In the years after I moved back to Berkeley in 1965 to begin teaching there, one of my best students was Elizabeth Fulder. She transferred to Art History from the Design Department, and was always strong in visual analysis. Her then-boyfriend Herbot Riedel, who took his doctorate at U.C. Berkeley in Music, writing about Bach’s “Well-Tempered Clavier,” believed strongly that the success and value of works of art are susceptible to determination through formal analysis—more internal relationships makes for a more complex and satisfying work—and Elizabeth was then a kind of disciple of his, making the same argument in our seminars. She was also very smart in other ways, and always contributed strongly to discussions.

My seminar on late Ming painting, held over two semesters in the 1970-71 academic year, had eight students, all (as it happened) women. Elizabeth was one of these; and she was the one, when we were trying to think of a good title for our exhibition, who came up with “The Restless Landscape.” This inspired title became the model for the poetic titles of my books and other exhibition seminars (Hills Beyond a River, Shadows of Mt. Huang, etc.) The eight students were a varied group, but all outstanding in their different ways. With small funding from a Kress Grant, we flew to the East Coast and toured collections there to see and choose paintings for the exhibition. Various stories could be told about that trip: I have recently recounted how, because of the reputation that Berkeley had for political liberalism and the leftward leaning of several of my students, East Coast people were referring to us as “Cahill and his Red Detachment of Women.” The exhibition was a big success, as was its catalog, still a classic in our field. Several of the introductory essays, each written by one of the students—on late Ming painting in relation to intellectual, social, and political history of the time, the problem of “Western influence,” and other big topics—were first attempts in directions later followed up as major issues in our field of study. Fred Wakeman from our History Department sat in on some of the early meetings and was an active advisor to the participants. Elizabeth Fulder’s essay on “The Achievements of Late Ming Painters” was an ambitious and largely successful attempt to identify large issues and qualities that were common to much of the best late Ming painting, under such categories as “Innovation” and “Abstraction.”

I spent a lot of time in Japan in those days, and my advanced students were often there at the same time, living separately but coming together with me for daytime visits to museums, collectors, and dealers.

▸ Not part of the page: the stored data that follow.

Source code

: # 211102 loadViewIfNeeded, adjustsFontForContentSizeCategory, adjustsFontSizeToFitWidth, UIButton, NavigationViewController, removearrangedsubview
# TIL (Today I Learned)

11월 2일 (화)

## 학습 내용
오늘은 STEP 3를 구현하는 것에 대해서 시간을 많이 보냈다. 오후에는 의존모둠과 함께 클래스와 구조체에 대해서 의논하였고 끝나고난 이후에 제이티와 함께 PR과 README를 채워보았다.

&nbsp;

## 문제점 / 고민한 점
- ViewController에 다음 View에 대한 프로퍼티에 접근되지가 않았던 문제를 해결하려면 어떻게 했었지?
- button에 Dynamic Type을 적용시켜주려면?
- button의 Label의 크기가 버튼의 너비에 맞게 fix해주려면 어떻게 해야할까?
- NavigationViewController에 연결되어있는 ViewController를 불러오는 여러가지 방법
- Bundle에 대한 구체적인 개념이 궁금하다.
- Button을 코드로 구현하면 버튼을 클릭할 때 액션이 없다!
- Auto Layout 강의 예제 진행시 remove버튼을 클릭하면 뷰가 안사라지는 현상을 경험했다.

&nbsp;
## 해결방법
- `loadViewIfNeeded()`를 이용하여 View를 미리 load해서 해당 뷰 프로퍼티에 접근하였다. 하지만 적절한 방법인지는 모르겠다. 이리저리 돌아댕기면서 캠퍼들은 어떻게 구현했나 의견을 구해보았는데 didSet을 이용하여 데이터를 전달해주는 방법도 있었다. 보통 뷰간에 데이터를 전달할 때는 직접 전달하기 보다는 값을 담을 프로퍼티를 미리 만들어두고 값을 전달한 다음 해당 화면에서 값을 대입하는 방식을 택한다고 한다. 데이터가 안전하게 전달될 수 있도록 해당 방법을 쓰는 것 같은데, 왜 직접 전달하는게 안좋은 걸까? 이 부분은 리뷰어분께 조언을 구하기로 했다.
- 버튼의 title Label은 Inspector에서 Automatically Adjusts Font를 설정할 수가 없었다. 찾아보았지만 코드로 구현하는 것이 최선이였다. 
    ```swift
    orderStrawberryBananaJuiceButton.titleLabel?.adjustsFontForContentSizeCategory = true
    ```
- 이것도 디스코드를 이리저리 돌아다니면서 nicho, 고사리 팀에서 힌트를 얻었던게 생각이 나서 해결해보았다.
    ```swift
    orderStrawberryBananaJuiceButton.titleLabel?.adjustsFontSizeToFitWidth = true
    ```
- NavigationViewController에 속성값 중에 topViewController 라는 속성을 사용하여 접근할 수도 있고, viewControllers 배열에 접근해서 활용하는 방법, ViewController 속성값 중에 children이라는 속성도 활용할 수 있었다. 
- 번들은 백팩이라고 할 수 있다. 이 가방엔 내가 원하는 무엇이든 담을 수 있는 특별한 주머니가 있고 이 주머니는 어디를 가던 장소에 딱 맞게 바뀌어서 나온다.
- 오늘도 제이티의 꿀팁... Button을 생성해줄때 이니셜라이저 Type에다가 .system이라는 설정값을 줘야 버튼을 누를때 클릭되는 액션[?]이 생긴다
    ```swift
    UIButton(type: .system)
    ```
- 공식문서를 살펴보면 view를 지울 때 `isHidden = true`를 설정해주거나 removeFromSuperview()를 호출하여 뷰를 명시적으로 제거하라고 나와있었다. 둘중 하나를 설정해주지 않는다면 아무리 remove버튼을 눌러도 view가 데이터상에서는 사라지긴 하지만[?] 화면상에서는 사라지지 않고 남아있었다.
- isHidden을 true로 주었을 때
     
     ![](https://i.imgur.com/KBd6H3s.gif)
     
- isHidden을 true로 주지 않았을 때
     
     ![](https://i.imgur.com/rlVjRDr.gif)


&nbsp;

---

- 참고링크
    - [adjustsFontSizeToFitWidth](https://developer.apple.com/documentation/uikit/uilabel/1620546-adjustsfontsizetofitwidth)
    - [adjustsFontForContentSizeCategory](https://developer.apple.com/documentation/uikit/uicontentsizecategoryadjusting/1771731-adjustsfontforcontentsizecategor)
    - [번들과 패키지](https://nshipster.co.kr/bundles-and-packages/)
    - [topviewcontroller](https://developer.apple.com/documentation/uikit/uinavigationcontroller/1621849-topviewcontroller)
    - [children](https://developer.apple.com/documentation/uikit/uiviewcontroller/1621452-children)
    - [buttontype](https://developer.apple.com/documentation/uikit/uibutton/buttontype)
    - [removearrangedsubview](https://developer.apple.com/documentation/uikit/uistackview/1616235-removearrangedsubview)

Elizabeth and I were in Tokyo on one such occasion and went around together in this way—she was always a lively and entertaining companion, with great stories (about catching a cold and being told by a Japanese doctor not to take a “basu” for some days, by which he meant “bath,” but which she understood as “bus”—leading to a curious interchange: why not take a bus? Or her observation about the charm of the Japanese name for custard, which was purin, pronounced with a flap-r in the middle and derived from “pudding” but not meaning that—there was a separate word, puddengu, for that.)

When we came together on the evening of one day we had spent apart, I told her: “Today I met the man you are going to marry.” This was Marc Wilson, whom I had encountered for the first time at a viewing-gathering at the Nezu Museum. (Another story, about why Marc was late: riding in a Japanese taxi, he passed the Museum entrance and saw us waiting there for him, but without Japanese, was unable to tell the driver to stop, and could only wave at us wildly through the window as he drove by—the correct Japanese, we told him, which any Japanese would use on such an occasion, was “STOPPU!”) He and Elizabeth seemed to me alike in so many ways that they might well be an ideal couple. Elizabeth listened skeptically, and after meeting Marc the next day at another gathering, pronounced me quite wrong: he was too ambitious, would never make a good husband.

Fast-forward: Elizabeth takes on a dissertation topic, the great Southern Song academy master Xia Gui (my own favorite among Chinese painters), and goes off on a teaching career. Marc Wilson, who was a protégé of Laurence Sickman, Director of the Nelson Gallery in Kansas City and more or less set to succeed him in that position, returns to Kansas City, where he is working on a dissertation on the other great Southern Song academy landscapist Ma Yuan. Elizabeth has a teaching job at the University of Colorado in Boulder. By this time they are deeply attached to each other, and finally, deciding that they are spending too much time and money flying back and forth to be together, decide to marry. Their marriage took place in Berkeley, where Elizabeth’s mother—a remarkable German woman of great culture—still lived.  By sheer chance, my daughter Sarah was chosen to play piano music at their wedding. I could not be there—was I at Harvard? Where?—and sent a telegram (this was before emails) with this quatrain:

“Ma is wed at last to Hsia STOP Greetings from your absent Pa STOP Looking forward to the fun STOP Of welcoming distinguished Sun (Chün-tse) DON’T STOP.”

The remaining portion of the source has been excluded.